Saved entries

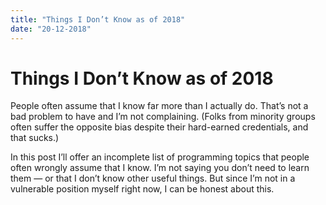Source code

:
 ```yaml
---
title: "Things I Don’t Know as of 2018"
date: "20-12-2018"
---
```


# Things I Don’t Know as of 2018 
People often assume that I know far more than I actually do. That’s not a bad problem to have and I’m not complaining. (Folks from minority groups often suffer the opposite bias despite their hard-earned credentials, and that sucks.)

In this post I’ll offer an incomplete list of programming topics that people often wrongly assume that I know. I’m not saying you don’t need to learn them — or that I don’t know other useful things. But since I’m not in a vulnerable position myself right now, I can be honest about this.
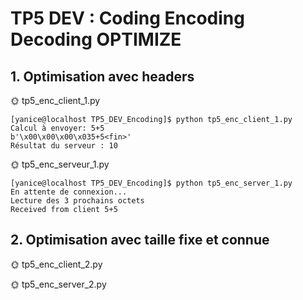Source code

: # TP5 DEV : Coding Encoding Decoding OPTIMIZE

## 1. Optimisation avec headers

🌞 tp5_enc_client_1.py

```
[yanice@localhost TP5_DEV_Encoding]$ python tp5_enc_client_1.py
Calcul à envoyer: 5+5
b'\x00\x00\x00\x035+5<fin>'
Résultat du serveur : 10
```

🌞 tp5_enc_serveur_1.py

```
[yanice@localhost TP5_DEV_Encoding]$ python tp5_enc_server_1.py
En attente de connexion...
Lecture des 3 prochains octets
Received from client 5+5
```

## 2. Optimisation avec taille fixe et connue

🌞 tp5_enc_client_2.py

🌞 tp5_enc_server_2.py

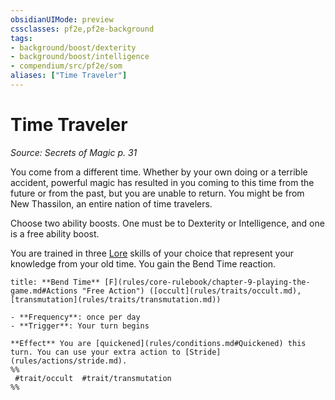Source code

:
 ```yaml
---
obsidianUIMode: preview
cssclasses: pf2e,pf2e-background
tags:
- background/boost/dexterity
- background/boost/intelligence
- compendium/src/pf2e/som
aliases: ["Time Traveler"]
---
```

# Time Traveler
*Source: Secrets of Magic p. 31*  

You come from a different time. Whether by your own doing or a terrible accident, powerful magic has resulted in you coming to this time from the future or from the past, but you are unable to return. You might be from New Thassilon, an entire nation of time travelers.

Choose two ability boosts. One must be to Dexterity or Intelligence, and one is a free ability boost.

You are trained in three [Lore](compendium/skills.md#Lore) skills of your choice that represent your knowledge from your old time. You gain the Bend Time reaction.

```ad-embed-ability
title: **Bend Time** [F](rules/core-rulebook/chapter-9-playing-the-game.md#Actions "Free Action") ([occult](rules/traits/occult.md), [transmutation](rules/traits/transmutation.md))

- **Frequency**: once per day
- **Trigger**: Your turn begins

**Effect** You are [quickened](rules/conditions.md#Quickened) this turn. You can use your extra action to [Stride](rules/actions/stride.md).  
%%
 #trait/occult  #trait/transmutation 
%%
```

**Task statement:** Copy exactly, and only, the lines from the first entry through the line holding "You come from", both ends included, leaving out every picture.

**Solution:**
Source code

:
 ```yaml
---
title: "Things I Don’t Know as of 2018"
date: "20-12-2018"
---
```


# Things I Don’t Know as of 2018 
People often assume that I know far more than I actually do. That’s not a bad problem to have and I’m not complaining. (Folks from minority groups often suffer the opposite bias despite their hard-earned credentials, and that sucks.)

In this post I’ll offer an incomplete list of programming topics that people often wrongly assume that I know. I’m not saying you don’t need to learn them — or that I don’t know other useful things. But since I’m not in a vulnerable position myself right now, I can be honest about this.
Source code

: # TP5 DEV : Coding Encoding Decoding OPTIMIZE

## 1. Optimisation avec headers

🌞 tp5_enc_client_1.py

```
[yanice@localhost TP5_DEV_Encoding]$ python tp5_enc_client_1.py
Calcul à envoyer: 5+5
b'\x00\x00\x00\x035+5<fin>'
Résultat du serveur : 10
```

🌞 tp5_enc_serveur_1.py

```
[yanice@localhost TP5_DEV_Encoding]$ python tp5_enc_server_1.py
En attente de connexion...
Lecture des 3 prochains octets
Received from client 5+5
```

## 2. Optimisation avec taille fixe et connue

🌞 tp5_enc_client_2.py

🌞 tp5_enc_server_2.py

Source code

:
 ```yaml
---
obsidianUIMode: preview
cssclasses: pf2e,pf2e-background
tags:
- background/boost/dexterity
- background/boost/intelligence
- compendium/src/pf2e/som
aliases: ["Time Traveler"]
---
```

# Time Traveler
*Source: Secrets of Magic p. 31*  

You come from a different time. Whether by your own doing or a terrible accident, powerful magic has resulted in you coming to this time from the future or from the past, but you are unable to return. You might be from New Thassilon, an entire nation of time travelers.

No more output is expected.